Amidotransferase activity was assayed in 50 μl reaction volumes containing 6 mM ATP, 1 mM DTT, 1 mM MgCl₂, 1 μM purified LplA1 or LplA2, 20 μM substrate (GcvH or GcvH-L) and 35 μl of ΔlipA ΔlipM ΔlipL ΔlplA1 ΔlplA2 mutant whole cell lysates, prepared as described above. The reactions were incubated with or without DK^LA (2.4 mM) for 2 hours at 37°C with shaking. After incubation, proteins were resolved on parallel SDS-PAGE gels for staining with GelCode Blue (Thermo Scientific) and immunoblot with rabbit α-lipoic acid antibody as described above.
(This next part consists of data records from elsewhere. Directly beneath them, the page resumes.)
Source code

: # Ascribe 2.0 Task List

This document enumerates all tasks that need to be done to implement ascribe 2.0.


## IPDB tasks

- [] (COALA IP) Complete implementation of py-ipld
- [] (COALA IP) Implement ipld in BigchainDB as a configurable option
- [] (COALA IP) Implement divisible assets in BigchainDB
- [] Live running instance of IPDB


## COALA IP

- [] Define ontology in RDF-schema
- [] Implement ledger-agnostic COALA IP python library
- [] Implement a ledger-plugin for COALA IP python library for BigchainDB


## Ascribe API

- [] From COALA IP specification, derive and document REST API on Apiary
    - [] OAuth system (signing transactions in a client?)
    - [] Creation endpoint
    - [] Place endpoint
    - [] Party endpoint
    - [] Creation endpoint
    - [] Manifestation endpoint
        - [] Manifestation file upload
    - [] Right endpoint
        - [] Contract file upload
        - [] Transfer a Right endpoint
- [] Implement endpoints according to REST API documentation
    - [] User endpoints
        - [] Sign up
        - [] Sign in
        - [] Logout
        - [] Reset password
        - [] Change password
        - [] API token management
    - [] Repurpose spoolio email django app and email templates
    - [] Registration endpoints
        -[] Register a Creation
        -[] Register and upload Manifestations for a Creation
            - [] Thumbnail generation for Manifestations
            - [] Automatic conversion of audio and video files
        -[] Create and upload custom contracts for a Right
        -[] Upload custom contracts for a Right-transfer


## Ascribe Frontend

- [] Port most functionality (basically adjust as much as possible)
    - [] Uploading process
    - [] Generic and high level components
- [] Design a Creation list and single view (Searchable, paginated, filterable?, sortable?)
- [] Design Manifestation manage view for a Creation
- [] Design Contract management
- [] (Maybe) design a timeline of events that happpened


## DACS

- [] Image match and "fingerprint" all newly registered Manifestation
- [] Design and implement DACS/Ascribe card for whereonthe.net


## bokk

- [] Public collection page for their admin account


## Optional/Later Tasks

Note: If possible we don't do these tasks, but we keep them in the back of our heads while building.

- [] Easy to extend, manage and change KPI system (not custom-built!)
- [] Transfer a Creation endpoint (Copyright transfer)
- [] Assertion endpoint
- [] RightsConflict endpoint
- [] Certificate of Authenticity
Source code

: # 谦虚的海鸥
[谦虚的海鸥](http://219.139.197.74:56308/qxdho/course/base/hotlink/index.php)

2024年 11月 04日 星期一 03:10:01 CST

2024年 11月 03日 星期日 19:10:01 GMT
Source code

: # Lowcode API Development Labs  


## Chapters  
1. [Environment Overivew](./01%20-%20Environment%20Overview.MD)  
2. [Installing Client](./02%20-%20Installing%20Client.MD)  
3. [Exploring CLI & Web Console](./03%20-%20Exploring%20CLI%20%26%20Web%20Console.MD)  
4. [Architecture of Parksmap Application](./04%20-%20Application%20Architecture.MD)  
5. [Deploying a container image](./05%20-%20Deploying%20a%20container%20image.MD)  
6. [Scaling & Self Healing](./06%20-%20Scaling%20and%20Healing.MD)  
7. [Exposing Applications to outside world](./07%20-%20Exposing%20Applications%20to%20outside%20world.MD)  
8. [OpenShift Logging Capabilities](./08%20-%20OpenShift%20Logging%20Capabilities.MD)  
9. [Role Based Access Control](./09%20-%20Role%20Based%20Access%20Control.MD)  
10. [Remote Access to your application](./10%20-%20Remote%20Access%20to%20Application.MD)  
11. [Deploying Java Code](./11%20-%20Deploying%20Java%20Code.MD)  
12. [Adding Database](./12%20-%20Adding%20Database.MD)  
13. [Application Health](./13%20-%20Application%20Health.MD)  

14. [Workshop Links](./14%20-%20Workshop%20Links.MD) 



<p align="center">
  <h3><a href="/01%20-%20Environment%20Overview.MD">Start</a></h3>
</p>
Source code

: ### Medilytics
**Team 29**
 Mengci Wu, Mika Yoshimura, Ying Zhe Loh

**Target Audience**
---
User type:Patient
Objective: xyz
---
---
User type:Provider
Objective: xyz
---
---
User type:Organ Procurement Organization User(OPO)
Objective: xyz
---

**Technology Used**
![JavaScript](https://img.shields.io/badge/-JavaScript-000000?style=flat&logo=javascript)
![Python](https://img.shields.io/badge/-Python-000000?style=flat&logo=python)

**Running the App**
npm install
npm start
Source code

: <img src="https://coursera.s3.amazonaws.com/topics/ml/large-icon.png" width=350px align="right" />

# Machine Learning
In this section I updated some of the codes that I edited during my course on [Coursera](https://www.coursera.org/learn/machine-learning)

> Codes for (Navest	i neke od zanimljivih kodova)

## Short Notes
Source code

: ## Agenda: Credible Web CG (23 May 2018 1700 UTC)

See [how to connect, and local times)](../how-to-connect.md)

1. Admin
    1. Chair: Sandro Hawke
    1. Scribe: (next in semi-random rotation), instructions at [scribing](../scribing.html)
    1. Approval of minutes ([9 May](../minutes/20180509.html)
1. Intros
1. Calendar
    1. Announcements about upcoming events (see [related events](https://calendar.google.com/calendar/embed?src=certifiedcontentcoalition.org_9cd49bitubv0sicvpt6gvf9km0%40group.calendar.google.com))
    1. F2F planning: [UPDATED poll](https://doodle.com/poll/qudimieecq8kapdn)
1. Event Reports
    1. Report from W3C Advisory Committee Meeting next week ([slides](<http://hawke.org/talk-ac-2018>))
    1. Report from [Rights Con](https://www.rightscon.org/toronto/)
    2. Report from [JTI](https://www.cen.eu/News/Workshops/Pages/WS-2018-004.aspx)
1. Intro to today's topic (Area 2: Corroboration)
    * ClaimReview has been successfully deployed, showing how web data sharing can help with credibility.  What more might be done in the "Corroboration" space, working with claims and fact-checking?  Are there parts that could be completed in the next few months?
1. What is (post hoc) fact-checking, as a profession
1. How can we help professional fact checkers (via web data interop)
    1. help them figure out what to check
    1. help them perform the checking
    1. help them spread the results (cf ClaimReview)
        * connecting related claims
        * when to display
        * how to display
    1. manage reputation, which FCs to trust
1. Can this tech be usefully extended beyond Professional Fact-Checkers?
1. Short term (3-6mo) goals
Reproducibility and experimental rigor

All growth curves were conducted three times in triplicate. Data shown are of a single representative growth curve conducted in triplicate with error bars reflecting the standard deviation between samples. When no error bars are shown, this reflects a data point where the error was smaller than the size of the symbol used to plot that point. All biochemical assays were conducted at least four times with two independent preparations of recombinant proteins to ensure reproducibility and rule out effects of any potential impurities. DKA, DK^LA, DKT and DK^LT tri-peptides were synthesized by Anaspec and purified by HPLC.